What is expected ::
Read through the material below and copy each line in which the word "idea" occurs.
━━━━━━
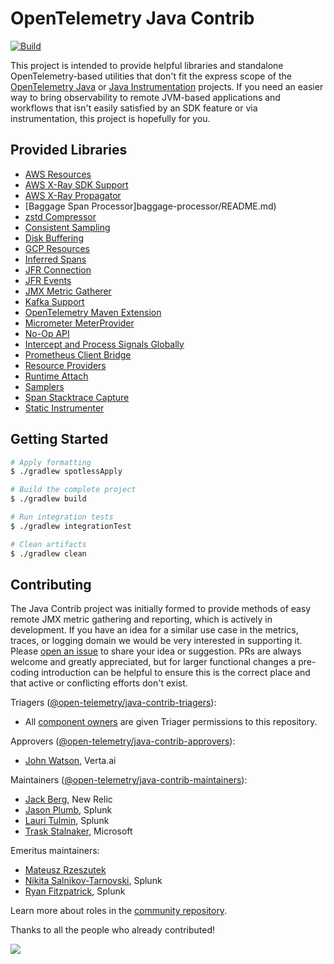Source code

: # OpenTelemetry Java Contrib
[![Build](https://github.com/open-telemetry/opentelemetry-java-contrib/actions/workflows/build.yml/badge.svg)](https://github.com/open-telemetry/opentelemetry-java-contrib/actions/workflows/build.yml)

This project is intended to provide helpful libraries and standalone OpenTelemetry-based utilities that don't fit
the express scope of the [OpenTelemetry Java](https://github.com/open-telemetry/opentelemetry-java) or
[Java Instrumentation](https://github.com/open-telemetry/opentelemetry-java-instrumentation) projects.  If you need an
easier way to bring observability to remote JVM-based applications and workflows that isn't easily satisfied by an SDK
feature or via instrumentation, this project is hopefully for you.

## Provided Libraries

* [AWS Resources](./aws-resources/README.md)
* [AWS X-Ray SDK Support](./aws-xray/README.md)
* [AWS X-Ray Propagator](./aws-xray-propagator/README.md)
* [Baggage Span Processor]baggage-processor/README.md)
* [zstd Compressor](./compressors/compressor-zstd/README.md)
* [Consistent Sampling](./consistent-sampling/README.md)
* [Disk Buffering](./disk-buffering/README.md)
* [GCP Resources](./gcp-resources/README.md)
* [Inferred Spans](./inferred-spans/README.md)
* [JFR Connection](./jfr-connection/README.md)
* [JFR Events](./jfr-events/README.md)
* [JMX Metric Gatherer](./jmx-metrics/README.md)
* [Kafka Support](./kafka-exporter/README.md)
* [OpenTelemetry Maven Extension](./maven-extension/README.md)
* [Micrometer MeterProvider](./micrometer-meter-provider/README.md)
* [No-Op API](./noop-api/README.md)
* [Intercept and Process Signals Globally](./processors/README.md)
* [Prometheus Client Bridge](./prometheus-client-bridge/README.md)
* [Resource Providers](./resource-providers/README.md)
* [Runtime Attach](./runtime-attach/README.md)
* [Samplers](./samplers/README.md)
* [Span Stacktrace Capture](./span-stacktrace/README.md)
* [Static Instrumenter](./static-instrumenter/README.md)

## Getting Started

```bash
# Apply formatting
$ ./gradlew spotlessApply

# Build the complete project
$ ./gradlew build

# Run integration tests
$ ./gradlew integrationTest

# Clean artifacts
$ ./gradlew clean
```

## Contributing

The Java Contrib project was initially formed to provide methods of easy remote JMX metric gathering and reporting,
which is actively in development.  If you have an idea for a similar use case in the metrics, traces, or logging
domain we would be very interested in supporting it.  Please
[open an issue](https://github.com/open-telemetry/opentelemetry-java-contrib/issues/new/choose) to share your idea or
suggestion.  PRs are always welcome and greatly appreciated, but for larger functional changes a pre-coding introduction
can be helpful to ensure this is the correct place and that active or conflicting efforts don't exist.

Triagers ([@open-telemetry/java-contrib-triagers](https://github.com/orgs/open-telemetry/teams/java-contrib-triagers)):

- All [component owners](https://github.com/open-telemetry/opentelemetry-java-contrib/blob/main/.github/component_owners.yml) are given Triager permissions to this repository.

Approvers ([@open-telemetry/java-contrib-approvers](https://github.com/orgs/open-telemetry/teams/java-contrib-approvers)):

- [John Watson](https://github.com/jkwatson), Verta.ai

Maintainers ([@open-telemetry/java-contrib-maintainers](https://github.com/orgs/open-telemetry/teams/java-contrib-maintainers)):

- [Jack Berg](https://github.com/jack-berg), New Relic
- [Jason Plumb](https://github.com/breedx-splk), Splunk
- [Lauri Tulmin](https://github.com/laurit), Splunk
- [Trask Stalnaker](https://github.com/trask), Microsoft

Emeritus maintainers:

- [Mateusz Rzeszutek](https://github.com/mateuszrzeszutek)
- [Nikita Salnikov-Tarnovski](https://github.com/iNikem), Splunk
- [Ryan Fitzpatrick](https://github.com/rmfitzpatrick), Splunk

Learn more about roles in the [community repository](https://github.com/open-telemetry/community/blob/main/guides/contributor/membership.md).

Thanks to all the people who already contributed!

<a href="https://github.com/open-telemetry/opentelemetry-java-contrib/graphs/contributors">
  <img src="https://contributors-img.web.app/image?repo=open-telemetry/opentelemetry-java-contrib" />
</a>
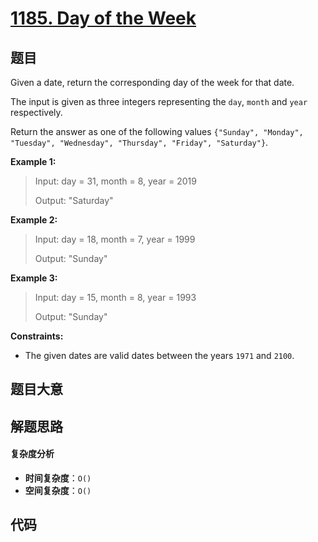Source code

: # [1185. Day of the Week](https://leetcode.com/problems/day-of-the-week/)

## 题目

Given a date, return the corresponding day of the week for that date.

The input is given as three integers representing the `day`, `month` and
`year` respectively.

Return the answer as one of the following values `{"Sunday", "Monday",
"Tuesday", "Wednesday", "Thursday", "Friday", "Saturday"}`.

**Example 1:**

> Input: day = 31, month = 8, year = 2019
>
> Output: "Saturday"

**Example 2:**

> Input: day = 18, month = 7, year = 1999
>
> Output: "Sunday"

**Example 3:**

> Input: day = 15, month = 8, year = 1993
>
> Output: "Sunday"

**Constraints:**

- The given dates are valid dates between the years `1971` and `2100`.

## 题目大意

## 解题思路

#### 复杂度分析

- **时间复杂度**：`O()`
- **空间复杂度**：`O()`

## 代码

```javascript

```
━━━━━━
Task response ::
which is actively in development.  If you have an idea for a similar use case in the metrics, traces, or logging
[open an issue](https://github.com/open-telemetry/opentelemetry-java-contrib/issues/new/choose) to share your idea or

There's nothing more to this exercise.